Kabar baik bagi dunia bulu tangkis tanah air datang dari Fuzhou, Tiongkok. Dua wakil Indonesia sukses merebut gelar China Open Super Series Premier 2016, Minggu (20/11). Ganda putra Kevin Sanjaya Sukamuljo/Marcus Fernaldi Gideon dan pasangan ganda campuran Tontowi Ahmad/Liliyana Natsir sekaligus meruntuhkan tembok besar Tiongkok.

Ditempatkan sebagai unggulan ketujuh, Kevin/Marcus sukses menumbangkan unggulan empat dari Denmark Mathias Boe/Carsten Mogensen, Denmark dengan straight set 21-18 dan 22-20. 

Penampilan jawara India Open Super Series 2016 dan Australia Open Super Series 2016 benar-benar mencapai klimaks setelah tanda-tanda tersebut terlihat jelas di babak semifinal dengan mengalahkan unggulan pertama sekaligus andalan tuan rumah Chai Biao/Hong Wei 16-21, 26-24, 21-19.

Kevin/Marcus mengawali pertandingan dengan baik. Keduanya langsung mencuri dua poin pertama, lantas terus menjaga jarak dalam kedudukan 6-2 hingga interval pertama, 11-7. Setelah jeda pasangan senior Denmark itu mampu mengejar bahkan sempat menyusul tiga angka. Namun situasi tersebut tidak berlangsung lama. Kevin/Marcus yang tampil tenang dan sabar berhasil mengejar ketertinggalan hingga mengunci perolehan poin Boe/Mogensen di angka 18 untuk merebut game pertama.

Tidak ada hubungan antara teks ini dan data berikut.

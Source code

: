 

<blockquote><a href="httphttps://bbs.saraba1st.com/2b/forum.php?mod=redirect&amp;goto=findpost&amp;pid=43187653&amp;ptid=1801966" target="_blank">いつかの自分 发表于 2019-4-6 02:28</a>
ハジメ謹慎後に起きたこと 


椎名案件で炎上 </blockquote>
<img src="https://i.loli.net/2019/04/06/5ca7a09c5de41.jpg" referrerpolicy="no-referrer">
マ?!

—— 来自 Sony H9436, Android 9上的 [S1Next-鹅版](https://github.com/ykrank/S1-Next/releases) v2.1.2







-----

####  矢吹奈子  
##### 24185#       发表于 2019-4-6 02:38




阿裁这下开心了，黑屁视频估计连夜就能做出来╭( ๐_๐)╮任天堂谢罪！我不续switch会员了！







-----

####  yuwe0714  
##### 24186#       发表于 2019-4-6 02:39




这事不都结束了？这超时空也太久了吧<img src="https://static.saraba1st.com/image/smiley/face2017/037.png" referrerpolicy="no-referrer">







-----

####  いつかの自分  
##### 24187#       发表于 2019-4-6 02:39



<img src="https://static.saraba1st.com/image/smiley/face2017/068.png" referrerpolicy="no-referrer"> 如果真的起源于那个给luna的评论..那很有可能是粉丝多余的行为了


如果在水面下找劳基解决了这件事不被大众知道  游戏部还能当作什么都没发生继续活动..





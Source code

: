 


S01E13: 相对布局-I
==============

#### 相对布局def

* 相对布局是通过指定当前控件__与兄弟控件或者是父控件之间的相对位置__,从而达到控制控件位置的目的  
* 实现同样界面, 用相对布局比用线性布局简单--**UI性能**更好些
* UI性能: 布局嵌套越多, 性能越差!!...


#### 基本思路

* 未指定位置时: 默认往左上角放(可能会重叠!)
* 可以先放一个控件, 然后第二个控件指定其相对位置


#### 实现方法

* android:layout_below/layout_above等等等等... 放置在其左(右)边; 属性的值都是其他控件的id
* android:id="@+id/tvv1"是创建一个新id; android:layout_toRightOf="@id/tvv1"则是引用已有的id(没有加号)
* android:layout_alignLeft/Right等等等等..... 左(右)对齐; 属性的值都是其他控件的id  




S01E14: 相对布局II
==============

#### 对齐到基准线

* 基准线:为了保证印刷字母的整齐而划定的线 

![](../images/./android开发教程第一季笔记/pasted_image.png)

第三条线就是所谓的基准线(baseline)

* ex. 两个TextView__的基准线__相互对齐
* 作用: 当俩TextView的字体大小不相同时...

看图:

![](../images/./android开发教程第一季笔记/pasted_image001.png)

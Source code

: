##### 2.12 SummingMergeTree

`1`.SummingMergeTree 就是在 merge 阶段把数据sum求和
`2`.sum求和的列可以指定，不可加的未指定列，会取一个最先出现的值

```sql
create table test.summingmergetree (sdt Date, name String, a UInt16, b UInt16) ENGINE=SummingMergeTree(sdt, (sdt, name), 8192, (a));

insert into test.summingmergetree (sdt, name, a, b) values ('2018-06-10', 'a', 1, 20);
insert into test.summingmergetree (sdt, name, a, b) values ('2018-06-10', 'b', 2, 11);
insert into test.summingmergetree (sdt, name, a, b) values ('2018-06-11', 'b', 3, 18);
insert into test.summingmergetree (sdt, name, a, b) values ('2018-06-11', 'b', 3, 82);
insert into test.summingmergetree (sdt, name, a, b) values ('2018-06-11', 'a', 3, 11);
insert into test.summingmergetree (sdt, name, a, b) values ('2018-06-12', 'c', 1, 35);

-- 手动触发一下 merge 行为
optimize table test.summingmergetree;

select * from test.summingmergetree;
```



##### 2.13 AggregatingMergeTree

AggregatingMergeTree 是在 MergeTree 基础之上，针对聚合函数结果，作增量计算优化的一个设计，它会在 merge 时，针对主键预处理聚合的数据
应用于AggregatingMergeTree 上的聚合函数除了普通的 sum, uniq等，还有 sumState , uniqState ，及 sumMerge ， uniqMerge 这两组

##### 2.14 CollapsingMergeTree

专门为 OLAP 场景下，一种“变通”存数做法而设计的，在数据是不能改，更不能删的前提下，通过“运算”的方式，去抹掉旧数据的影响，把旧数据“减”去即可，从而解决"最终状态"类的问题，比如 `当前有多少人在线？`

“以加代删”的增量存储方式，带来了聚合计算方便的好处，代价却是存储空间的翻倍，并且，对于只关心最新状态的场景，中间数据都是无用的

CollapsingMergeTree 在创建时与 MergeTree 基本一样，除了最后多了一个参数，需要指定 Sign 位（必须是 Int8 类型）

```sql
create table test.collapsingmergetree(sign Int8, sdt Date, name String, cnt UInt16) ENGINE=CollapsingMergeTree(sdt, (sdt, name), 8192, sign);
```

Seperti diutarakan Marcus kepada badmintonindonesia.org, hari ini keduanya mengalami kesulitan untuk menyesuaikan diri dengan shuttlecock yang dipakai. Kondisi tersebut menghambat mereka untuk menyerang dengan leluasa.

Namun hal tersebut berhasil diantisipasi dengan memainkan bola-bola drive yang terbukti cukup merepotkan lawan. Di awal game kedua pasangan dari Negeri Dinamit itu berusaha memperbaiki penampilan. Niat tersebut terlihat jelas dari permainan apik untuk merebut poin-poin awal.

Fokus dan konsentrasi yang tetap terjaga membuat Kevin/Marcus mampu menjaga irama permainan agar tak terpancing pola permainan lawan. Keduanya lebih dulu menginjak game poin dalam posisi 20-16. Namun poin terakhir tidak bisa mereka rebut dengan mudah.

Situasi sempat genting ketika Boe/Mogensen mampu merebut empat poin secara beruntun dan memaksa deuce. Dengan tenang Kevin/Marcus berhasil mengambil dua poin untuk mengakhiri pertandingan selama 49 menit itu.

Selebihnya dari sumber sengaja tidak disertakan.